ACTIVITY :: Print all the records exactly, please.

RECORDS SUPPLIED ::
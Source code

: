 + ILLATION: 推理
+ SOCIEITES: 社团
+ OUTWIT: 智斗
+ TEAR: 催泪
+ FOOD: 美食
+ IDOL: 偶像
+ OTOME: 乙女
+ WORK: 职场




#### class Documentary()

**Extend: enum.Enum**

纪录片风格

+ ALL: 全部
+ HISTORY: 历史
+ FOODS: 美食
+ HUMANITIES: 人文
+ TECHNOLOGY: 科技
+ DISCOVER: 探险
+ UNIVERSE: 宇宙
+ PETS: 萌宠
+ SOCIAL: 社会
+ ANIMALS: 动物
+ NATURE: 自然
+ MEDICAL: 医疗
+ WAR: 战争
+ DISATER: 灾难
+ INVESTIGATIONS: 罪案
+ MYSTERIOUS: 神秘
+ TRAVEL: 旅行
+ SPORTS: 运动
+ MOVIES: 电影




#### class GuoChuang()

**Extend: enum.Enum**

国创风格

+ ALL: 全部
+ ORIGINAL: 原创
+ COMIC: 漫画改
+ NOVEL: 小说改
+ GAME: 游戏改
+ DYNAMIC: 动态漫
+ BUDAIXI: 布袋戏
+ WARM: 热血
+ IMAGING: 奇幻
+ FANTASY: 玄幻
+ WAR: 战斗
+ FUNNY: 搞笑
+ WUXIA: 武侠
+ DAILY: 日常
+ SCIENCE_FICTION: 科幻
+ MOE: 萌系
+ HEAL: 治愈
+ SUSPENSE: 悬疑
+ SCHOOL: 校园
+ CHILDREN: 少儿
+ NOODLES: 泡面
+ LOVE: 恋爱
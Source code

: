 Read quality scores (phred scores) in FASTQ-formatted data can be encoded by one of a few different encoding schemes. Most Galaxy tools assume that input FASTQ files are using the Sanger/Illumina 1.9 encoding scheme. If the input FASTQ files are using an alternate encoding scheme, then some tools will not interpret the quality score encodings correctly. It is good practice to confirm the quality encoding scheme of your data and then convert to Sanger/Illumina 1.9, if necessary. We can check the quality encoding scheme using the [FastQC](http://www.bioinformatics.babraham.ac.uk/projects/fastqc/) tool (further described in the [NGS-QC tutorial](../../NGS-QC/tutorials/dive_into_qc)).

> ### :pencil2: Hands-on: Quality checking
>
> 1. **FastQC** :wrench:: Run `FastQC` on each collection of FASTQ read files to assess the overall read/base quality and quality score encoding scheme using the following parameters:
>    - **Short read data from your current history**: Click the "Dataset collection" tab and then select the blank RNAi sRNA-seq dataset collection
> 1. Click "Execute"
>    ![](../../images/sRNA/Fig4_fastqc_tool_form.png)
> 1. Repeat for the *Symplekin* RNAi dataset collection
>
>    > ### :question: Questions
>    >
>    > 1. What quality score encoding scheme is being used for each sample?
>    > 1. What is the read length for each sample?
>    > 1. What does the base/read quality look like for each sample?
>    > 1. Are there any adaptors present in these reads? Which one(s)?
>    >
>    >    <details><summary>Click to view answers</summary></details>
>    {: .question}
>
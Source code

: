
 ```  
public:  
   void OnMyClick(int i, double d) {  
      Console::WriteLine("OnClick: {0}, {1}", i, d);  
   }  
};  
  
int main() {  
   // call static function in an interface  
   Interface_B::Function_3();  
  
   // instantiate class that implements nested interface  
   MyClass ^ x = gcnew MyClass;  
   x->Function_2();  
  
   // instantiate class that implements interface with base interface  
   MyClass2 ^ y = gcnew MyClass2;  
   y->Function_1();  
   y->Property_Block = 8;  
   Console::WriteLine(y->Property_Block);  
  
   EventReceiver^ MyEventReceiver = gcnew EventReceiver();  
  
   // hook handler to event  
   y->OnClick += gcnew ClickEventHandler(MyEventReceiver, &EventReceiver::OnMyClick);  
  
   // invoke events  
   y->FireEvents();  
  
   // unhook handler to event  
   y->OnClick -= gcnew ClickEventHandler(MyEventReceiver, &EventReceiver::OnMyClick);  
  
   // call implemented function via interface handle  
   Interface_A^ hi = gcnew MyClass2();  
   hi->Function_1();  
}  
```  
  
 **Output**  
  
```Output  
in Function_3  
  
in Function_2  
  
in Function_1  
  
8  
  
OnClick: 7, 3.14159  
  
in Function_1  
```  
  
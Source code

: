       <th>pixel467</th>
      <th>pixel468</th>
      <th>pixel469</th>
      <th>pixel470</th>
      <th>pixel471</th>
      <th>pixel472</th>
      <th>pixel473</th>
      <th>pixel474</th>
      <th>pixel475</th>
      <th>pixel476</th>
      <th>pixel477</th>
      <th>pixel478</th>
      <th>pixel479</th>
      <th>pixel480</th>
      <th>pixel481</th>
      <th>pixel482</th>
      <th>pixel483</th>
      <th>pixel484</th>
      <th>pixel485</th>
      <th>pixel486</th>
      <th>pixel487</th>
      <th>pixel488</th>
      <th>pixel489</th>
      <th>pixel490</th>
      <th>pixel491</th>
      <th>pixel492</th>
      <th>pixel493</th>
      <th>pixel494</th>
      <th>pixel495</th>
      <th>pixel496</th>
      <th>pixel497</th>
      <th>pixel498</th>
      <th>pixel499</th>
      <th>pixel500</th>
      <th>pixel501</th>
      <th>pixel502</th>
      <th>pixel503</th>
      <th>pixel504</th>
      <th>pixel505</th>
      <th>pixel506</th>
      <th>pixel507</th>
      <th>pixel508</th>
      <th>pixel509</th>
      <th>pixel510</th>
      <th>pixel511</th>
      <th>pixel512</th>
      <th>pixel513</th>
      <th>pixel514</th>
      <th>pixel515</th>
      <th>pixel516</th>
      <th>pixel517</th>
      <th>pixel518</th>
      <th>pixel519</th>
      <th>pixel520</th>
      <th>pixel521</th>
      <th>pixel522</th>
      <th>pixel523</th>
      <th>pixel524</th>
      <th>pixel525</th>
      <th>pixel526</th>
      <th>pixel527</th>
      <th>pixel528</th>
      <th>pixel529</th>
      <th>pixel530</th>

YOUR RESPONSE ::
Source code

: + ILLATION: 推理
+ SOCIEITES: 社团
+ OUTWIT: 智斗
+ TEAR: 催泪
+ FOOD: 美食
+ IDOL: 偶像
+ OTOME: 乙女
+ WORK: 职场




#### class Documentary()

**Extend: enum.Enum**

纪录片风格

+ ALL: 全部
+ HISTORY: 历史
+ FOODS: 美食
+ HUMANITIES: 人文
+ TECHNOLOGY: 科技
+ DISCOVER: 探险
+ UNIVERSE: 宇宙
+ PETS: 萌宠
+ SOCIAL: 社会
+ ANIMALS: 动物
+ NATURE: 自然
+ MEDICAL: 医疗
+ WAR: 战争
+ DISATER: 灾难
+ INVESTIGATIONS: 罪案
+ MYSTERIOUS: 神秘
+ TRAVEL: 旅行
+ SPORTS: 运动
+ MOVIES: 电影




#### class GuoChuang()

**Extend: enum.Enum**

国创风格

+ ALL: 全部
+ ORIGINAL: 原创
+ COMIC: 漫画改
+ NOVEL: 小说改
+ GAME: 游戏改
+ DYNAMIC: 动态漫
+ BUDAIXI: 布袋戏
+ WARM: 热血
+ IMAGING: 奇幻
+ FANTASY: 玄幻
+ WAR: 战斗
+ FUNNY: 搞笑
+ WUXIA: 武侠
+ DAILY: 日常
+ SCIENCE_FICTION: 科幻
+ MOE: 萌系
+ HEAL: 治愈
+ SUSPENSE: 悬疑
+ SCHOOL: 校园
+ CHILDREN: 少儿
+ NOODLES: 泡面
+ LOVE: 恋爱
Source code

: Read quality scores (phred scores) in FASTQ-formatted data can be encoded by one of a few different encoding schemes. Most Galaxy tools assume that input FASTQ files are using the Sanger/Illumina 1.9 encoding scheme. If the input FASTQ files are using an alternate encoding scheme, then some tools will not interpret the quality score encodings correctly. It is good practice to confirm the quality encoding scheme of your data and then convert to Sanger/Illumina 1.9, if necessary. We can check the quality encoding scheme using the [FastQC](http://www.bioinformatics.babraham.ac.uk/projects/fastqc/) tool (further described in the [NGS-QC tutorial](../../NGS-QC/tutorials/dive_into_qc)).

> ### :pencil2: Hands-on: Quality checking
>
> 1. **FastQC** :wrench:: Run `FastQC` on each collection of FASTQ read files to assess the overall read/base quality and quality score encoding scheme using the following parameters:
>    - **Short read data from your current history**: Click the "Dataset collection" tab and then select the blank RNAi sRNA-seq dataset collection
> 1. Click "Execute"
>    ![](../../images/sRNA/Fig4_fastqc_tool_form.png)
> 1. Repeat for the *Symplekin* RNAi dataset collection
>
>    > ### :question: Questions
>    >
>    > 1. What quality score encoding scheme is being used for each sample?
>    > 1. What is the read length for each sample?
>    > 1. What does the base/read quality look like for each sample?
>    > 1. Are there any adaptors present in these reads? Which one(s)?
>    >
>    >    <details><summary>Click to view answers</summary></details>
>    {: .question}
>
Source code

:
 ```  
public:  
   void OnMyClick(int i, double d) {  
      Console::WriteLine("OnClick: {0}, {1}", i, d);  
   }  
};  
  
int main() {  
   // call static function in an interface  
   Interface_B::Function_3();  
  
   // instantiate class that implements nested interface  
   MyClass ^ x = gcnew MyClass;  
   x->Function_2();  
  
   // instantiate class that implements interface with base interface  
   MyClass2 ^ y = gcnew MyClass2;  
   y->Function_1();  
   y->Property_Block = 8;  
   Console::WriteLine(y->Property_Block);  
  
   EventReceiver^ MyEventReceiver = gcnew EventReceiver();  
  
   // hook handler to event  
   y->OnClick += gcnew ClickEventHandler(MyEventReceiver, &EventReceiver::OnMyClick);  
  
   // invoke events  
   y->FireEvents();  
  
   // unhook handler to event  
   y->OnClick -= gcnew ClickEventHandler(MyEventReceiver, &EventReceiver::OnMyClick);  
  
   // call implemented function via interface handle  
   Interface_A^ hi = gcnew MyClass2();  
   hi->Function_1();  
}  
```  
  
 **Output**  
  
```Output  
in Function_3  
  
in Function_2  
  
in Function_1  
  
8  
  
OnClick: 7, 3.14159  
  
in Function_1  
```  
  
Source code

:       <th>pixel467</th>
      <th>pixel468</th>
      <th>pixel469</th>
      <th>pixel470</th>
      <th>pixel471</th>
      <th>pixel472</th>
      <th>pixel473</th>
      <th>pixel474</th>
      <th>pixel475</th>
      <th>pixel476</th>
      <th>pixel477</th>
      <th>pixel478</th>
      <th>pixel479</th>
      <th>pixel480</th>
      <th>pixel481</th>
      <th>pixel482</th>
      <th>pixel483</th>
      <th>pixel484</th>
      <th>pixel485</th>
      <th>pixel486</th>
      <th>pixel487</th>
      <th>pixel488</th>
      <th>pixel489</th>
      <th>pixel490</th>
      <th>pixel491</th>
      <th>pixel492</th>
      <th>pixel493</th>
      <th>pixel494</th>
      <th>pixel495</th>
      <th>pixel496</th>
      <th>pixel497</th>
      <th>pixel498</th>
      <th>pixel499</th>
      <th>pixel500</th>
      <th>pixel501</th>
      <th>pixel502</th>
      <th>pixel503</th>
      <th>pixel504</th>
      <th>pixel505</th>
      <th>pixel506</th>
      <th>pixel507</th>
      <th>pixel508</th>
      <th>pixel509</th>
      <th>pixel510</th>
      <th>pixel511</th>
      <th>pixel512</th>
      <th>pixel513</th>
      <th>pixel514</th>
      <th>pixel515</th>
      <th>pixel516</th>
      <th>pixel517</th>
      <th>pixel518</th>
      <th>pixel519</th>
      <th>pixel520</th>
      <th>pixel521</th>
      <th>pixel522</th>
      <th>pixel523</th>
      <th>pixel524</th>
      <th>pixel525</th>
      <th>pixel526</th>
      <th>pixel527</th>
      <th>pixel528</th>
      <th>pixel529</th>
      <th>pixel530</th>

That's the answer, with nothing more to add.